Note that "unused" is actually a bad thing, although it is not immediately obvious (it sounds good, doesn't it?). Free (but physically used) memory serves a purpose, whereas free (unused) memory means you could as well have saved on money for RAM. Therefore, having unused memory (e.g. by purging pages) is exactly what you don't want.
Stunningly, under Windows there exists a lot of "memory optimizer" tools which cost real money and which do just that...
About reclaiming memory, the way this works is easy: The OS simply removes the references to all pages in the working set. If a page is shared with another process, nothing spectacular happens. If it belongs to a non-anonymous mapping and is not writeable (or writeable and not written), it goes into the buffer cache. Otherwise, it goes zap poof.

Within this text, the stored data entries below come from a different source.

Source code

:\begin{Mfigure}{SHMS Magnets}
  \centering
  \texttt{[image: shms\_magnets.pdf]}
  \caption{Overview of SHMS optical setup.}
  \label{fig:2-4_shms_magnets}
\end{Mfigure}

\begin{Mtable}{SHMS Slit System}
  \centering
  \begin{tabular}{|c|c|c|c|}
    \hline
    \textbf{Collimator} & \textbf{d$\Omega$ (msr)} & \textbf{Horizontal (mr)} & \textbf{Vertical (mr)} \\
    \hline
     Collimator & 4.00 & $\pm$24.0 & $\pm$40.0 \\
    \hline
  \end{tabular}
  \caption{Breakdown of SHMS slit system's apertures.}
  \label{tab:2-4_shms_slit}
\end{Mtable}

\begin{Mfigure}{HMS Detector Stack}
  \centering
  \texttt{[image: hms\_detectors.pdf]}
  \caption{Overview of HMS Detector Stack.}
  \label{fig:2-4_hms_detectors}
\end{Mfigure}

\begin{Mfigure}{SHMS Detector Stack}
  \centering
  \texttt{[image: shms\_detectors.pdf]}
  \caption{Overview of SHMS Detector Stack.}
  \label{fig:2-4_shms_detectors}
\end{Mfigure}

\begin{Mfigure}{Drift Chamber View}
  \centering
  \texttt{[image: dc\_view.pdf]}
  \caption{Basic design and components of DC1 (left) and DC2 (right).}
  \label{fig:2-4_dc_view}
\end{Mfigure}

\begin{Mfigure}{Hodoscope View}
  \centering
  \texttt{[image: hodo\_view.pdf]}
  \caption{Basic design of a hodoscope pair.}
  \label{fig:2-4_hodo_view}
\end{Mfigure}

This removes any memory allocated with malloc as well as the memory used by executables and file mappings, and (since all memory is based on pages) everything else.
It is probably your OS using up that space for its own purposes.
For example, many modern OS's will keep programs loaded in memory after they terminate, in case you want to start them up again. If their guess is right, it saves a lot of time at the cost of some memory that wasn't being used anyway. Some OS's will even speculatively load some commonly used programs.
CPU utilization works the same way. Often your OS will speculatively do some work when the CPU would otherwise be "idle".